When I was in Rio, I lived in Botafogo (and never wore my Corinthians shirt), but was amazed at how easy it was to go by metro to the beaches. Speaking of which, how is the crime in that bus stretch between Barra and Ipanema?
Oh, Red Wiggler, I thought of another possible cultural explanation for poor work ethics: Brazil was one of the last countries to abolish slavery (1888, IIRC). Places like Rio de Janeiro were totally dependent on slaves for stuff to get done - Rio for a long time was a major city with no sewer system, simply because it was far cheaper to get slaves to chuck the contents of the chamber-pots into the surf every morning. I guess it became a habit for society to rely on someone else to do the heavy work; now there are no slaves to do it, so now a lot of the work simply doesn’t get done because nobody can be arsed. The south had much fewer slaves, many places only getting developed after abolition, and so didn’t get that cultural influence.
It’s a guess, anyway.
You’re very welcome, I’m glad this thread took off! I’ve been lurking almost every day since 2000, but I don’t post much. I do try to contribute whenever I see something relevant to South America or another subject I’m confident about.

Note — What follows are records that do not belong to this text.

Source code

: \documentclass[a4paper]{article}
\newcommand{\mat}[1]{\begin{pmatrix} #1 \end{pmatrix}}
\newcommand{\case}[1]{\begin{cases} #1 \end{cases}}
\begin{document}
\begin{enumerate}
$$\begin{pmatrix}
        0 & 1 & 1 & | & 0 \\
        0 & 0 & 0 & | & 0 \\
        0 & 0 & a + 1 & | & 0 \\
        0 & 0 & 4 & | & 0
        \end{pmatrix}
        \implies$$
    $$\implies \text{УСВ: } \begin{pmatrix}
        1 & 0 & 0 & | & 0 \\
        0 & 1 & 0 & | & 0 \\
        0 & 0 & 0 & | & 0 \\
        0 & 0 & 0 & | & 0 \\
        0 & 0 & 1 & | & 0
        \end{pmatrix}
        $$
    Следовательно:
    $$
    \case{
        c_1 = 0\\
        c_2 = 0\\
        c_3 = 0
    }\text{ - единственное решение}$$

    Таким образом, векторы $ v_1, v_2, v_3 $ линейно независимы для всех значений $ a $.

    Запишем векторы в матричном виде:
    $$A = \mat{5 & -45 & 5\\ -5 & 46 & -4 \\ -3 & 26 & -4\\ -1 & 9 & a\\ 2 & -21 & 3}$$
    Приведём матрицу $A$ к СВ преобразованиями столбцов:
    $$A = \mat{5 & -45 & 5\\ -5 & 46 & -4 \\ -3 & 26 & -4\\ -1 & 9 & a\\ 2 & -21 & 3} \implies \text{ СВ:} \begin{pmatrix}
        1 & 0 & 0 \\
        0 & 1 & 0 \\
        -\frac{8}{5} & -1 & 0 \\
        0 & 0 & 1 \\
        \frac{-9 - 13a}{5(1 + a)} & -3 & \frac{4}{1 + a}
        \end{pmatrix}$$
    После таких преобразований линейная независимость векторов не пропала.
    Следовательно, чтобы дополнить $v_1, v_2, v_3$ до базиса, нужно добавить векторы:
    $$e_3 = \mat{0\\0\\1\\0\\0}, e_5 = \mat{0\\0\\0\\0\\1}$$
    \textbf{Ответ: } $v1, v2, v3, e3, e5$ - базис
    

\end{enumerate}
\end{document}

In South America, in Suriname they speak Dutch, in Guyana English, and French Guyana is still a part of France. But then none of those countries have any exposure or influence whatsoever here. Brazil is “apart” because of the different language, but not an outsider - it’s the undisputed regional power, and MERCOSUR is effectively dominated by Brazil. Everyone generally gets along, and regional tensions (which are real issues, and sometimes violent) are caused by clashes in national interests rather than linguistic or cultural differences, from what I see.

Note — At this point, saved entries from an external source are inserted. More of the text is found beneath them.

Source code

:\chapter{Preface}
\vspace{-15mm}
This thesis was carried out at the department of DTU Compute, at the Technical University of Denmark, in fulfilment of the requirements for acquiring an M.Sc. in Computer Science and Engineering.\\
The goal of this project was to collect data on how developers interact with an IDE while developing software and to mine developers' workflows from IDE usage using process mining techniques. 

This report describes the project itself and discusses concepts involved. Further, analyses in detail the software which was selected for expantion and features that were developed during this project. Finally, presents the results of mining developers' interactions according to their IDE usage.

Brazilians like to pretend they understand Spanish, and Spanish-speakers who have to deal with Brazilians generally learn enough of the differences to manage. However, there definitely is a bit of a language barrier. Spanish is an obligatory subject in school, but nobody takes it seriously (including the teachers), so nobody learns anything at all. Speaking to my wife about it right now, she commented that the hermanos probably learn more Portuguese than Brazilians learn Spanish.

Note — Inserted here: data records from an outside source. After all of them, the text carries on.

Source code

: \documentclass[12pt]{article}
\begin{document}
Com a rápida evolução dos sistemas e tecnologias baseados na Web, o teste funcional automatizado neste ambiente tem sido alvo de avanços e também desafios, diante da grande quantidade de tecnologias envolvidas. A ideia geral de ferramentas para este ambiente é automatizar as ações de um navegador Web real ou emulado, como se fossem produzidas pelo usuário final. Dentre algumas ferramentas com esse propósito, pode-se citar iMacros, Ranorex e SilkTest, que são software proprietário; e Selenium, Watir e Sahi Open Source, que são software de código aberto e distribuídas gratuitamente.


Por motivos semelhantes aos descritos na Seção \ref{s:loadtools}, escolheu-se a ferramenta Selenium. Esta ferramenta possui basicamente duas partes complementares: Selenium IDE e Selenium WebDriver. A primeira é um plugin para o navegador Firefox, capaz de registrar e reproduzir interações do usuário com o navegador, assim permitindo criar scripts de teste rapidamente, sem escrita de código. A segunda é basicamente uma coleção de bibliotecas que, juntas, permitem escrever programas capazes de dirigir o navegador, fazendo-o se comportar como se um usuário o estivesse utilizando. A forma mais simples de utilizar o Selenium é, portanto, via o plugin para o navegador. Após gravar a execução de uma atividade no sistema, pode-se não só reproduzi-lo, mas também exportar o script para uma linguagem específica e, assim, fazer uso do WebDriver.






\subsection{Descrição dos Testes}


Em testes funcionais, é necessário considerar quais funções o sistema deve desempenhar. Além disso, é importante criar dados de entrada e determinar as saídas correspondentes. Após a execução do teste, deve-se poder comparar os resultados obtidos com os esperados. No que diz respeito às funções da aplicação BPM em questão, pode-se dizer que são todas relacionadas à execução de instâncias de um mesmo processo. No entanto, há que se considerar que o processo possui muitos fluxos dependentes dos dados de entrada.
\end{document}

English is another obligatory subject, but people graduate only knowing how to say “the book is on the table”. That’s not a joke or exaggeration. English is virtually unknown here, even in the tourist industry. Some people at higher levels at businesses learn English (many of them having lived in the US for a while), and many middle-class younger people who are plugged-in to modern technology learn. The attitude is changing a bit - people are accepting that they need to learn English to really get ahead (though that doesn’t translate to studying hard in the courses they pay for, sadly - they pay for a course and expect to learn everything automatically). That’s a decent source of income for my wife and I
I’m delighted you’re enjoying it! Yeah, people still do the multiple phones - TIM, Claro, Oi, and Vivo. I only have one, though. These days, however, they all suck - a while back the feds banned the sale of new SIM cards from one operator each in each state, which they soon backed off of unfortunately, because there’s simply no service. For much of the day I can’t receive or make phone calls, and the data plan for my smartphone rarely works. There’s simply no infrastructure for the number of cell phones these days, and the cell phone carriers are already making such huge profits that there’s no point in expanding alone. Ridiculous, but what can I do.
Yeah, going to the beach by metro is fine if you live in Botafogo or anywhere along that stretch to the centre. Unfortunately there’s a fair bit of bitterness that the upper-middle and upper classes are the only ones well served by the metro system, while the rest of us have to take the bus.
Crime on the bus stretch between Barra and Ipanema isn’t a problem at all these days as far as I’ve heard. The danger was São Conrado and such because of favela Rocinha - the worst favela in town, home of the Comando Vermelho gang. But, joy of joys, they’ve been evicted! There’s a permanent police presence there now, and Rocinha is getting integrated into the city again - cultural programmes, a sports complex, and even the basics like people driving past it without being terrified. Warms the heart, it does, or it would if I had one.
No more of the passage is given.